**Try it:** Pull out every line below that contains the word "configurations".
☆ ☆ ☆ ☆ ☆
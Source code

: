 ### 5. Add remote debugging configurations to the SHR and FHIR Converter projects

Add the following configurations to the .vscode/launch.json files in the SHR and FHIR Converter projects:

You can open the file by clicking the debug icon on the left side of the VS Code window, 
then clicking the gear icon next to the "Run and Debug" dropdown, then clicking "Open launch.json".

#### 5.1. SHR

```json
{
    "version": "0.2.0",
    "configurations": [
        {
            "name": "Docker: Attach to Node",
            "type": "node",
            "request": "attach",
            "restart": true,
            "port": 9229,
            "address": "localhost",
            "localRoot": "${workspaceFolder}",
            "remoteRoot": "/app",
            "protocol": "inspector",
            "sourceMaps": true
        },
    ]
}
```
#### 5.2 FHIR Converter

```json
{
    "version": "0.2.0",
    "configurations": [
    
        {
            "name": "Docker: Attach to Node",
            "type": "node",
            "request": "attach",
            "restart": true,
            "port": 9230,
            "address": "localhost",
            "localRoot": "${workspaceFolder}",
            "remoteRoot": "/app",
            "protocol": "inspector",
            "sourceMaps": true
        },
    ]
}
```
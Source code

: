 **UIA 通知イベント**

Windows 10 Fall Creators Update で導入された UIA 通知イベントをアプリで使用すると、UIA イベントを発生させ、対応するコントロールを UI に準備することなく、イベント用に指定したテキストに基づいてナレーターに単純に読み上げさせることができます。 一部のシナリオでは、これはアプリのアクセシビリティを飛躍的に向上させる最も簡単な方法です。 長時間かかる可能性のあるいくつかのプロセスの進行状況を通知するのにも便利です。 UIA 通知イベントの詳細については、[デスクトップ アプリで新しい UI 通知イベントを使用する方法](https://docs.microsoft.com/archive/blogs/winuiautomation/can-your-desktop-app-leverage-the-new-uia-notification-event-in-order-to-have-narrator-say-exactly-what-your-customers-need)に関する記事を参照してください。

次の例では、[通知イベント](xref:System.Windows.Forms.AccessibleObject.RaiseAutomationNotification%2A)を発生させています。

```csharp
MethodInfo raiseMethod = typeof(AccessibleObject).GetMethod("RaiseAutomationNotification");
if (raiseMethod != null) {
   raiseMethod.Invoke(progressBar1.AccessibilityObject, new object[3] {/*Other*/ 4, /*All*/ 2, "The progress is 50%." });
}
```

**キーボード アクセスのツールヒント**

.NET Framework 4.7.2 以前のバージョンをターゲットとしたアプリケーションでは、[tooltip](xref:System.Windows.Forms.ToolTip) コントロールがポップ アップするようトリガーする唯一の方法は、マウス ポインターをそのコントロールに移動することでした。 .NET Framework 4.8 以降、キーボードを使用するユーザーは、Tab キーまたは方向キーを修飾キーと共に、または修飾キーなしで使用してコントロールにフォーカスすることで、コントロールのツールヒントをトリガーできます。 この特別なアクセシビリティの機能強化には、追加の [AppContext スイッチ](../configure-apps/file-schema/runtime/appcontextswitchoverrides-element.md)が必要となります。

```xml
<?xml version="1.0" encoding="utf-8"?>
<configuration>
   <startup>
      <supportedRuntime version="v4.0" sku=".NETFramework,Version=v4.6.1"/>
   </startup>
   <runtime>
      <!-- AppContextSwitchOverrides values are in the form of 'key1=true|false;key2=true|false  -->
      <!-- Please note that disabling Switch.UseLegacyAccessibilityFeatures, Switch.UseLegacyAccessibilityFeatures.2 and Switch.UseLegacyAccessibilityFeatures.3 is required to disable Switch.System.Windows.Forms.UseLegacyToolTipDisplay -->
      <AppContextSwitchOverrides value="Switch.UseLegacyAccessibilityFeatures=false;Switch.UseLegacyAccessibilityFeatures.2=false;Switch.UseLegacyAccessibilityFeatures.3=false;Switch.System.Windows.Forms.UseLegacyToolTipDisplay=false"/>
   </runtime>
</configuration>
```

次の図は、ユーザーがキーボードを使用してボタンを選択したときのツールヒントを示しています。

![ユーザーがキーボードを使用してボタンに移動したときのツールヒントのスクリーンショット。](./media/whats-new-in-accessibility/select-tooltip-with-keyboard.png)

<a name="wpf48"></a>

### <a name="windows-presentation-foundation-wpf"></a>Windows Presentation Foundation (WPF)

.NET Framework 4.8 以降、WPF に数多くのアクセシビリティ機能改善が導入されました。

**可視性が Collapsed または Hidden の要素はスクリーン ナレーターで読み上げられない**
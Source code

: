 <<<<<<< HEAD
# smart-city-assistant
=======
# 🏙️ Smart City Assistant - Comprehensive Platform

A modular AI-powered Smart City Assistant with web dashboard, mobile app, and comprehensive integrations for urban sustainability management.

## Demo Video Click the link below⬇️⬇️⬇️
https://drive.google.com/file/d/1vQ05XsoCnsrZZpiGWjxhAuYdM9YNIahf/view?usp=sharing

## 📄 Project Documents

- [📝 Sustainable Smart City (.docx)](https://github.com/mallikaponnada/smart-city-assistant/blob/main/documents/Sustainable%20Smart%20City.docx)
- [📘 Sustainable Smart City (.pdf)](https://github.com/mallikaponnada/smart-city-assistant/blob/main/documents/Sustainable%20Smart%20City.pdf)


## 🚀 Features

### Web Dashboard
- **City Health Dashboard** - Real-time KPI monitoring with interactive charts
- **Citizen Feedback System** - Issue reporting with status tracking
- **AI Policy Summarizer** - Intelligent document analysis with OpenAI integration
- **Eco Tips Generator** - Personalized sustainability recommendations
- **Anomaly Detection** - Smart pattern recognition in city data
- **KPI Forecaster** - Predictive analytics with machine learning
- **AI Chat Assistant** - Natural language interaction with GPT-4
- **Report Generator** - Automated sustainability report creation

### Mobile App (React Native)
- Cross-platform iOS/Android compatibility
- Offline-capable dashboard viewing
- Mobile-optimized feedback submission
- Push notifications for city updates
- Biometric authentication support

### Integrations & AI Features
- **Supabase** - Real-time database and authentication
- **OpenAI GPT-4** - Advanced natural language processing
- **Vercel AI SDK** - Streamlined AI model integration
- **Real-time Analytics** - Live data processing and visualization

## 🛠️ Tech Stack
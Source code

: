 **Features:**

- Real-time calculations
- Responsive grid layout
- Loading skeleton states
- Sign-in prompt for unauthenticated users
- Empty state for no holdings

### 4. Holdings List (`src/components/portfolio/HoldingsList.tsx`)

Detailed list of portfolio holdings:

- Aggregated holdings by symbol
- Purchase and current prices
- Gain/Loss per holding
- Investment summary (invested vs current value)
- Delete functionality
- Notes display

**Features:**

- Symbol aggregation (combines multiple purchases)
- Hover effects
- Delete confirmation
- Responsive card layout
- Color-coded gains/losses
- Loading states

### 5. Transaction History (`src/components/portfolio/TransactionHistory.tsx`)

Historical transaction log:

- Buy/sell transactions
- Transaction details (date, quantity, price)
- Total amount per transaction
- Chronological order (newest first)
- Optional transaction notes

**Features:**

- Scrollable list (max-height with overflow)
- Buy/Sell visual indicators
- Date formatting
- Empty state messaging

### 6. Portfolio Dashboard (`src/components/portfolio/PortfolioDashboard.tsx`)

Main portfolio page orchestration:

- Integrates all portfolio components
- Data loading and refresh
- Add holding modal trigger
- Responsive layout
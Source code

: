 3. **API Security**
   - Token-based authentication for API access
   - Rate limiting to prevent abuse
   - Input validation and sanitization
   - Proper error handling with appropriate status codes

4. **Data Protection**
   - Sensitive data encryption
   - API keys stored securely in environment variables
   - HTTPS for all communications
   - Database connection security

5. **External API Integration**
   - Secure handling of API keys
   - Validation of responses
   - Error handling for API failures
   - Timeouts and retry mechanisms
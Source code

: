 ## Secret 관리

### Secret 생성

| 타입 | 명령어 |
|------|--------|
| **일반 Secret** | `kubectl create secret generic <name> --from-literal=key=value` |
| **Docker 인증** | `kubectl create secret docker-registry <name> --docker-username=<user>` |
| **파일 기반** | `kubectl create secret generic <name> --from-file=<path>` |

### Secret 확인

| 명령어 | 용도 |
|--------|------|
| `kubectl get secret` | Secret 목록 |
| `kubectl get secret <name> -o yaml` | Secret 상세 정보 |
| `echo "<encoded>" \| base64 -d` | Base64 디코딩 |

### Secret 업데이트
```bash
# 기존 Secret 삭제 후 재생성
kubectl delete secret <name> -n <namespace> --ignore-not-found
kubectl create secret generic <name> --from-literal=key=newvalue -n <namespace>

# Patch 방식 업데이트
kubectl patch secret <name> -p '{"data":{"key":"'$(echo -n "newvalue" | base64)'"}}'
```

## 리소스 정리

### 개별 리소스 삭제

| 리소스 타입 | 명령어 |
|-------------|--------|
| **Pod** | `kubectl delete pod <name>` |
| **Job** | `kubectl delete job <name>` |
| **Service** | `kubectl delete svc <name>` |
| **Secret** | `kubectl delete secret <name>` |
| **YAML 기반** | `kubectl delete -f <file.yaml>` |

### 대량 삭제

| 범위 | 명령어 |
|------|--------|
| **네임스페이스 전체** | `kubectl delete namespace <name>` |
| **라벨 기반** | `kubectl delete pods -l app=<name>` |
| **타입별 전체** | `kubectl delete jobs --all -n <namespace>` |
☆ ☆ ☆ ☆ ☆
**Written reply:**
: ### 5. Add remote debugging configurations to the SHR and FHIR Converter projects
Add the following configurations to the .vscode/launch.json files in the SHR and FHIR Converter projects:
    "configurations": [
    "configurations": [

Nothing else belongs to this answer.